(Plain-text document sources)
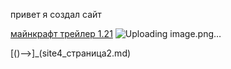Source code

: 
  привет я создал сайт
  

[майнкрафт трейлер 1.21](https://youtu.be/NG-5L34HqOs?si=8deQfwFwrlKvOrAP)
![Uploading image.png…]()


[()-->]_(site4_страница2.md)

**TASK OBJECTIVE:** Repeat the data word for word. Skip the pictures.

**EXERCISE RESULT:**
Source code

: 
  привет я создал сайт
  

[майнкрафт трейлер 1.21](https://youtu.be/NG-5L34HqOs?si=8deQfwFwrlKvOrAP)
![Uploading image.png…]()


[()-->]_(site4_страница2.md)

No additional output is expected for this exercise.